The story follows Effy Sayre, the only female student in an elite architecture program, who wins a contest to redesign the seaside manor of her literary idol, Emrys Myrddin. She didn’t want to be an architect, really. She wanted to pursue literature which is kind of highest form of education in their world hence women are not allowed to study. Silly. I know. It’s not unfamiliar, though. At least in this world, they are limited to some options, but in our real, awful world, there was time women were not allowed to go to school or to study at all. Yep.
Anyways, going back to Effy -This wonderful opportunity turns into a nightmare (kind of) where secrets and mysteries were unraveled, ruining her respect for Myrddin. Thanks to this beautiful man, P. Héloury.
At the heart of this novel is Angharad, a fictional national epic supposedly written by Myrddin. Effy’s love for the book is almost sacred, it carried her through years of quiet grief and abuse. Only to realize that this novel and it’s connection to her idol was just a huge manipulation and weird obsession for power, which I really don’t understand how shallow these man brains were.
This book excels in showing how systems (academic, literary, societal, even political) protect the powerful and silence the vulnerable. Its critique of misogyny, abuse, and the myth of male genius is pointed, yet delivered with a lyrical, atmospheric tone that sinks into your bones and hearts, tbh.
This is just book one, and I am super excited to get my hands and eyes and hearts and soul on the next one. I hope it won’t disappoint!

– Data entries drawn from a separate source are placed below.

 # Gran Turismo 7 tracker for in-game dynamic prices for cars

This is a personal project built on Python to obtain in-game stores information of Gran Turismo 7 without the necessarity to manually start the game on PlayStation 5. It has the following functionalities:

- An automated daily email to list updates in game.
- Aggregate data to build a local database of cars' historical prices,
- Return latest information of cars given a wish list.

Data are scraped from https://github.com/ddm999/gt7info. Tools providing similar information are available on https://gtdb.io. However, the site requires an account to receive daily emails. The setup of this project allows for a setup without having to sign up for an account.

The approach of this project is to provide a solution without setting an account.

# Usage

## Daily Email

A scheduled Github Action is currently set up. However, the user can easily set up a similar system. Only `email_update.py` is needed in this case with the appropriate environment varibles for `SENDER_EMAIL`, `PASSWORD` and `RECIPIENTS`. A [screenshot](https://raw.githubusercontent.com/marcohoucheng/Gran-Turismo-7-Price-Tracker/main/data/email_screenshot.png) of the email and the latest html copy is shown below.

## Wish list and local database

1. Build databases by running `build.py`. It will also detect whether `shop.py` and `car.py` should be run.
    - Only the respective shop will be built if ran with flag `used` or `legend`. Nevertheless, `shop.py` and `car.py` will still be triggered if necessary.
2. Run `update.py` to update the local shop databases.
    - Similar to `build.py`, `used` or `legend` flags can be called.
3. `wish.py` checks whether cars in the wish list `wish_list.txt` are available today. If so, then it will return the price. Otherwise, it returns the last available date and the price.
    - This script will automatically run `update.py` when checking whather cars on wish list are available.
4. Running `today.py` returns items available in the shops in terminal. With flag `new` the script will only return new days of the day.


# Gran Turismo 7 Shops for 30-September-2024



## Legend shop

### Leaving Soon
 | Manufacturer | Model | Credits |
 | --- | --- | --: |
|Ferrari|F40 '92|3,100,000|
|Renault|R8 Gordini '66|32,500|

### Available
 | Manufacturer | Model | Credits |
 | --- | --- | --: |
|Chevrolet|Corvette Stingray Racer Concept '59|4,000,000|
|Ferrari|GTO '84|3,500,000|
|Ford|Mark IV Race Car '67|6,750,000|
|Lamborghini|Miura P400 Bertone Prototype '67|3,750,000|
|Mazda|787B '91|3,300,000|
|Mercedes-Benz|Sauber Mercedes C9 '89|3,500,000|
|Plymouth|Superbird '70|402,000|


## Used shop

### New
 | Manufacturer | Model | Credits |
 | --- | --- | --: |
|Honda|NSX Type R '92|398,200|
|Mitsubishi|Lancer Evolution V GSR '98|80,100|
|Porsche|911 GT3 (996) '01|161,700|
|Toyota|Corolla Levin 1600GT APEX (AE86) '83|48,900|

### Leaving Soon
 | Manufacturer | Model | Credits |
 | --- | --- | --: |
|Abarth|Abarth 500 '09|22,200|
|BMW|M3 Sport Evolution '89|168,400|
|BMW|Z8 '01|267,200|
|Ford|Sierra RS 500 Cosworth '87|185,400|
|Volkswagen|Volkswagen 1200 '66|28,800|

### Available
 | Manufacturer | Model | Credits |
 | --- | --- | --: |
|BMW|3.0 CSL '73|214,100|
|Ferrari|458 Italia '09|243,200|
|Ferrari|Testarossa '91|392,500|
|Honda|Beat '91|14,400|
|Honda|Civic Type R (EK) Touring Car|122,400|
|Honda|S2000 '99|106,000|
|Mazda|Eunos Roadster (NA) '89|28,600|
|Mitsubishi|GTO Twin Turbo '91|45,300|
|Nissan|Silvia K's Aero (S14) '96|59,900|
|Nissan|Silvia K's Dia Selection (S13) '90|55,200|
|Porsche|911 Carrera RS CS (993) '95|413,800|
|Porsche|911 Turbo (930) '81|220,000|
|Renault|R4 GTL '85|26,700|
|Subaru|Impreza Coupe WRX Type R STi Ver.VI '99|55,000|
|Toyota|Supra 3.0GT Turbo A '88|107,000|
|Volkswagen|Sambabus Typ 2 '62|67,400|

The “drowning” in this story works on multiple levels, I believe. There’s the literal danger of the sea, the manor sliding into it, and the haunting presence of the Fairy King, a mythic figure said to drag women into the waves. But there’s also emotional drowning which I think shows Effy’s suffocating trauma, her isolation being in the middle of something vast and scary, her unraveling under pressure and disbelief, and I feel there’s more that I never thought of….lol.
What makes the novel so compelling is how every symbol feels both real and metaphorical. The manor, which we thought was safe and cozy but apparently dark and rotting. The storms, the water, even the bells which appear to me as different manifestations of trauma, pain, and suffering. The Fairy King physically manifests at points, but to me, he reads most powerfully as psychological. A manifestation of inherited myth, silenced truth, and male power built to scare women off. Which is odd, cos guys often forget these girls are the reasons why they even have life, YKWIM?
One theme I loved is how the book draws parallels between literature and architecture. They seem like opposites like one emotional, the other structural. But I see them both as forms of art, built with intention, shaping how we see the world. Both tell stories. Both can and can be manipulated, or preserved, or destroyed.
There were chapters that felt a little bit fragging. Maybe they were too long? I read mostly on my Kindle, so I see the time left for the chapter. 36 mintues for one chapter feels long, I guess. Still, I found this read to be a rich, emotional, and thought-provoking. It’s a story about survival, yes, but also about rewriting the narrative, claiming the truth, and refusing to drown in someone else’s legend. A really good book to recommend and to discuss. I’m glad we picked this up for our BOTM.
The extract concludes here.